====== Records provided
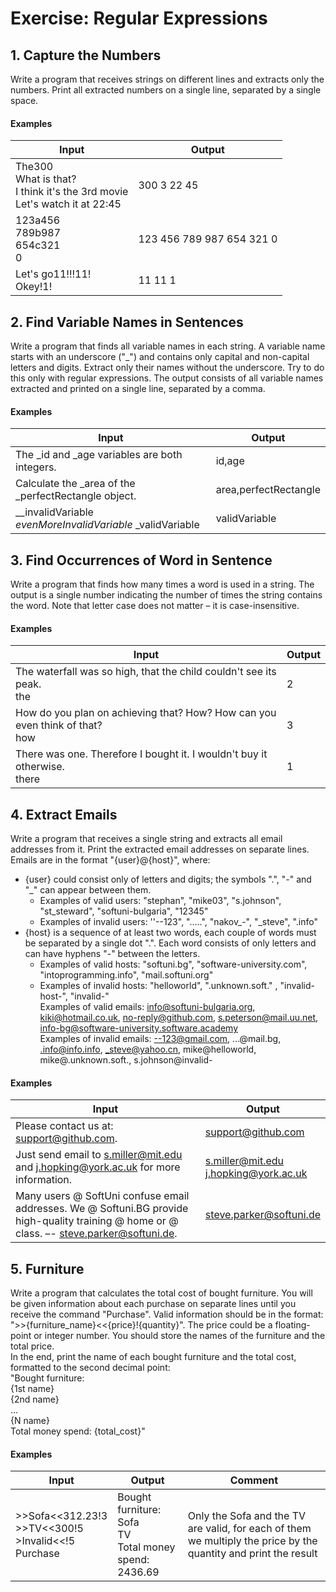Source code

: # Exercise: Regular Expressions
## 1.	Capture the Numbers
Write a program that receives strings on different lines and extracts only the numbers. Print all extracted numbers on a single line, separated by a single space.  
#### Examples

| Input | Output |
| ----- | ------ |
| The300<br />What is that?<br />I think it's the 3rd movie <br />Let's watch it at 22:45 | 300 3 22 45 |
| 123a456<br />789b987<br />654c321<br />0 | 123 456 789 987 654 321 0 |
| Let's go11!!!11!<br />Okey!1! | 11 11 1 |

## 2.	Find Variable Names in Sentences
Write a program that finds all variable names in each string. A variable name starts with an underscore ("_") and contains only capital and non-capital letters and digits. Extract only their names without the underscore. Try to do this only with regular expressions.
The output consists of all variable names extracted and printed on a single line, separated by a comma.  
#### Examples

| Input | Output |
| ----- | ------ |
| The _id and _age variables are both integers. | id,age |
| Calculate the _area of the _perfectRectangle object. | area,perfectRectangle |
| __invalidVariable _evenMoreInvalidVariable_ _validVariable | validVariable |
	
## 3.	Find Occurrences of Word in Sentence
Write a program that finds how many times a word is used in a string. The output is a single number indicating the number of times the string contains the word. Note that letter case does not matter – it is case-insensitive.
#### Examples
	
| Input | Output |
| ----- | ------ |
| The waterfall was so high, that the child couldn't see its peak.<br />the | 2 |
| How do you plan on achieving that? How? How can you even think of that? <br />how | 3 |
| There was one. Therefore I bought it. I wouldn't buy it otherwise.<br />there | 1 |

## 4.	Extract Emails
Write a program that receives a single string and extracts all email addresses from it. Print the extracted email addresses on separate lines. Emails are in the format "{user}@{host}", where: 
*	{user} could consist only of letters and digits; the symbols ".", "-" and "_" can appear between them.  
    *	Examples of valid users: "stephan", "mike03", "s.johnson", "st_steward", "softuni-bulgaria", "12345"  
    *	Examples of invalid users: ''--123", ".....", "nakov_-", "_steve", ".info"  
*	{host} is a sequence of at least two words, each couple of words must be separated by a single dot ".". Each word consists of only letters and can have hyphens "-" between the letters.  
    *	Examples of valid hosts: "softuni.bg", "software-university.com", "intoprogramming.info", "mail.softuni.org"  
    *	Examples of invalid hosts: "helloworld", ".unknown.soft." , "invalid-host-", "invalid-"  
Examples of valid emails: info@softuni-bulgaria.org, kiki@hotmail.co.uk, no-reply@github.com,  s.peterson@mail.uu.net, info-bg@software-university.software.academy  
Examples of invalid emails: --123@gmail.com, …@mail.bg, .info@info.info, _steve@yahoo.cn, mike@helloworld, mike@.unknown.soft., s.johnson@invalid-  
#### Examples
	
| Input | Output |
| ----- | ------ |
| Please contact us at: support@github.com. | support@github.com |
| Just send email to s.miller@mit.edu and j.hopking@york.ac.uk for more information. | s.miller@mit.edu<br />j.hopking@york.ac.uk |
| Many users @ SoftUni confuse email addresses. We @ Softuni.BG provide high-quality training @ home or @ class. –- steve.parker@softuni.de. | steve.parker@softuni.de |

## 5. Furniture
Write a program that calculates the total cost of bought furniture. You will be given information about each purchase on separate lines until you receive the command "Purchase". Valid information should be in the format: ">>{furniture_name}<<{price}!{quantity}". The price could be a floating-point or integer number. You should store the names of the furniture and the total price.  
In the end, print the name of each bought furniture and the total cost, formatted to the second decimal point:   
"Bought furniture:  
{1st name}  
{2nd name}  
…  
{N name}  
Total money spend: {total_cost}"  
#### Examples

| Input | Output | Comment |
| ----- | ------ | ------ |
| >>Sofa<<312.23!3<br />>>TV<<300!5<br />>Invalid<<!5<br />Purchase | Bought furniture:<br />Sofa<br />TV<br />Total money spend: 2436.69 | Only the Sofa and the TV are valid, for each of them we multiply the price by the quantity and print the result |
============
--- Work task ---
Go through the listing above and find each line that contains "consists", then copy it.

--- Reply to the exercise ---
The output consists of all variable names extracted and printed on a single line, separated by a comma.  
*	{host} is a sequence of at least two words, each couple of words must be separated by a single dot ".". Each word consists of only letters and can have hyphens "-" between the letters.  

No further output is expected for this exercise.